October through November is one of the best times to ride in New England. The weather is cool enough that you're not hot in your riding gear, but it's also not so cold that you have to wear ten layers or run kilowatts worth of heated gear. The tourists are gone, leaving the roads wide open for enjoyable spirited riding. Best of all, the leaves are changing color, filling the scenery with bright colors that you only get this time of year.

Unless it snows.

It's the end of October. The leaves are only halfway off the trees. Yet on Friday, we got a few inches of snow—far more than the dusting that was predicted. For me, this brings riding season to an early and completely unexpected close. Yes, there are those who ride year-round in any kind of weather. I'm not one of those. Especially after my recent crash on loose sand, I'm extremely wary of riding on such a surface, which now exists because the roads got treated for the early snow.
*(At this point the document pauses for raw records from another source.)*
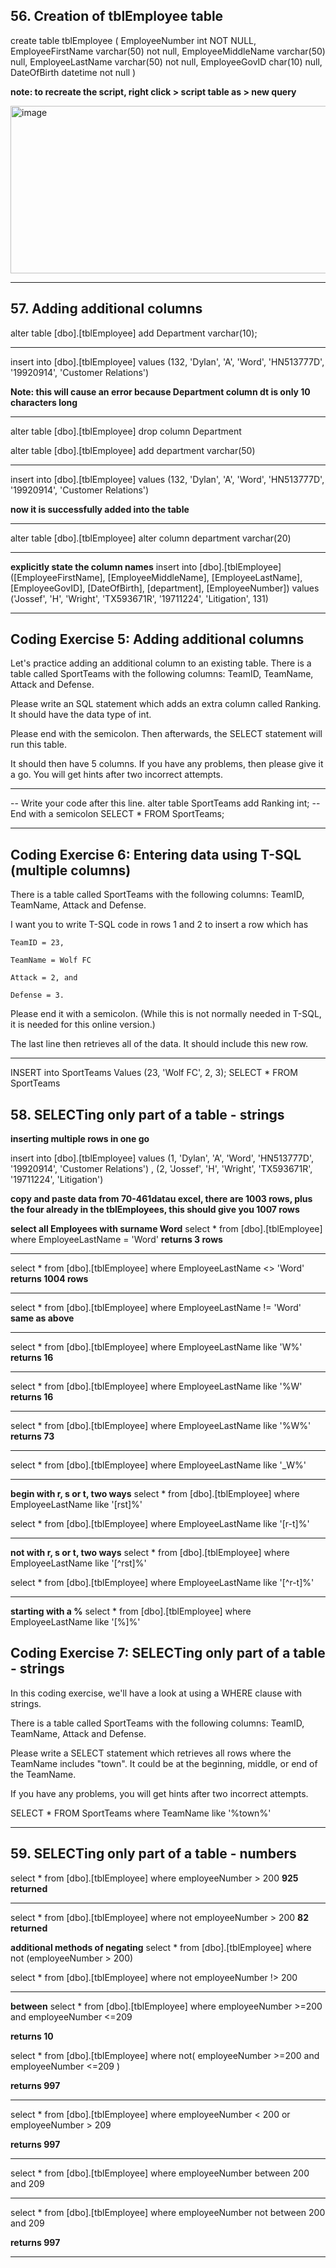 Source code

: ## 56. Creation of tblEmployee table
create table tblEmployee
(
EmployeeNumber int NOT NULL,
EmployeeFirstName varchar(50) not null,
EmployeeMiddleName varchar(50) null,
EmployeeLastName varchar(50) not null,
EmployeeGovID char(10) null,
DateOfBirth datetime not null
)

**note: to recreate the script, right click > script table as > new query**

<img width="851" height="268" alt="image" src="https://github.com/user-attachments/assets/99207c2f-5c7e-4e81-9de5-97734ab911a3" />

---
## 57. Adding additional columns

alter table [dbo].[tblEmployee]
add Department varchar(10);

---
insert into [dbo].[tblEmployee]
values (132, 'Dylan', 'A', 'Word', 'HN513777D', '19920914', 'Customer Relations')

**Note: this will cause an error because Department column dt is only 10 characters long**

---
alter table [dbo].[tblEmployee]
drop column Department

alter table [dbo].[tblEmployee]
add department varchar(50)

---
insert into [dbo].[tblEmployee]
values (132, 'Dylan', 'A', 'Word', 'HN513777D', '19920914', 'Customer Relations')

**now it is successfully added into the table**

---
alter table [dbo].[tblEmployee]
alter column department varchar(20)

---
**explicitly state the column names**
insert into [dbo].[tblEmployee]
([EmployeeFirstName], [EmployeeMiddleName], [EmployeeLastName], [EmployeeGovID], [DateOfBirth], [department], [EmployeeNumber])
values ('Jossef', 'H', 'Wright', 'TX593671R', '19711224', 'Litigation', 131)

---
## Coding Exercise 5: Adding additional columns

Let's practice adding an additional column to an existing table. There is a table called SportTeams with the following columns: TeamID, TeamName, Attack and Defense.

Please write an SQL statement which adds an extra column called Ranking. It should have the data type of int.

Please end with the semicolon. Then afterwards, the SELECT statement will run this table.

It should then have 5 columns. If you have any problems, then please give it a go. You will get hints after two incorrect attempts.

---
-- Write your code after this line.
alter table SportTeams
add Ranking int;
-- End with a semicolon
SELECT * FROM SportTeams;

---
## Coding Exercise 6: Entering data using T-SQL (multiple columns)

There is a table called SportTeams with the following columns: TeamID, TeamName, Attack and Defense.

I want you to write T-SQL code in rows 1 and 2 to insert a row which has

    TeamID = 23,

    TeamName = Wolf FC

    Attack = 2, and

    Defense = 3.

Please end it with a semicolon. (While this is not normally needed in T-SQL, it is needed for this online version.)

The last line then retrieves all of the data. It should include this new row.

---
INSERT into SportTeams
Values (23, 'Wolf FC', 2, 3);
SELECT * FROM SportTeams

## 58. SELECTing only part of a table - strings

**inserting multiple rows in one go**

insert into [dbo].[tblEmployee]
values (1, 'Dylan', 'A', 'Word', 'HN513777D', '19920914', 'Customer Relations')
	 , (2, 'Jossef', 'H', 'Wright', 'TX593671R', '19711224', 'Litigation')

**copy and paste data from 70-461datau excel, there are 1003 rows, plus the four already in the tblEmployees, this should give you 1007 rows**

**select all Employees with surname Word**
select * from [dbo].[tblEmployee]
where EmployeeLastName = 'Word'
**returns 3 rows**

---
select * from [dbo].[tblEmployee]
where EmployeeLastName <> 'Word'
**returns 1004 rows**

---
select * from [dbo].[tblEmployee]
where EmployeeLastName != 'Word'
**same as above**

---
select * from [dbo].[tblEmployee]
where EmployeeLastName like 'W%'
**returns 16**

---
select * from [dbo].[tblEmployee]
where EmployeeLastName like '%W'
**returns 16**

---
select * from [dbo].[tblEmployee]
where EmployeeLastName like '%W%'
**returns 73**

---
select * from [dbo].[tblEmployee]
where EmployeeLastName like '_W%'

---
**begin with r, s or t, two ways**
select * from [dbo].[tblEmployee]
where EmployeeLastName like '[rst]%'

select * from [dbo].[tblEmployee]
where EmployeeLastName like '[r-t]%'

---
**not with r, s or t, two ways**
select * from [dbo].[tblEmployee]
where EmployeeLastName like '[^rst]%'

select * from [dbo].[tblEmployee]
where EmployeeLastName like '[^r-t]%'

---
**starting with a %**
select * from [dbo].[tblEmployee]
where EmployeeLastName like '[%]%'

## Coding Exercise 7: SELECTing only part of a table - strings
In this coding exercise, we'll have a look at using a WHERE clause with strings.

There is a table called SportTeams with the following columns: TeamID, TeamName, Attack and Defense.

Please write a SELECT statement which retrieves all rows where the TeamName includes "town". It could be at the beginning, middle, or end of the TeamName.

If you have any problems, you will get hints after two incorrect attempts.

SELECT *
FROM SportTeams
where TeamName like '%town%'

---
## 59. SELECTing only part of a table - numbers

select * from [dbo].[tblEmployee]
where employeeNumber > 200
**925 returned**

---
select * from [dbo].[tblEmployee]
where not employeeNumber > 200
**82 returned**

**additional methods of negating**
select * from [dbo].[tblEmployee]
where not (employeeNumber > 200)

select * from [dbo].[tblEmployee]
where not employeeNumber !> 200

---
**between**
select * from [dbo].[tblEmployee]
where employeeNumber >=200 and  employeeNumber <=209

**returns 10**

select * from [dbo].[tblEmployee]
where not( employeeNumber >=200 and  employeeNumber <=209 )

**returns 997**

---
select * from [dbo].[tblEmployee]
where employeeNumber < 200 or  employeeNumber > 209

**returns 997**

---
select * from [dbo].[tblEmployee]
where employeeNumber between 200 and 209

---
select * from [dbo].[tblEmployee]
where employeeNumber not between 200 and 209

**returns 997**

---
That's not the only reason, either. There's not only sand on the road but also salt. Salt eats whatever it touches. You need only look at the underside of my camper van for proof. Ninety percent of wrenching on cars in New England is busting the old rusted parts off that have molecularly bonded into one solid lump of iron oxide. I don't want my bike to become like that. I know it will. Our buddy and RideApart alumnus Kate has already had to replace a front caliper after winter salt seized it. On a Kawasaki KLR 650 like mine, I might add. I'll be putting it into my storage unit soon (and not breaking my foot on the way out this time).

I suppose it's not all bad. The market is now ripe for selling snow tires for a car I no longer own. It's not two feet of snow on Halloween like we got in 2011. My girlfriend thinks it's pretty. All I can see is six months of no motorcycles because that's how long the snow flies in New England.

Ironically, as I'm writing this, I'm watching the remaining leaves fall off the trees and land on top of the fresh snow. Winter is here, and fall isn't over yet, either. It's even more proof that time has no meaning in 2020. The days were already blurring from one into the other. Now the seasons are, too.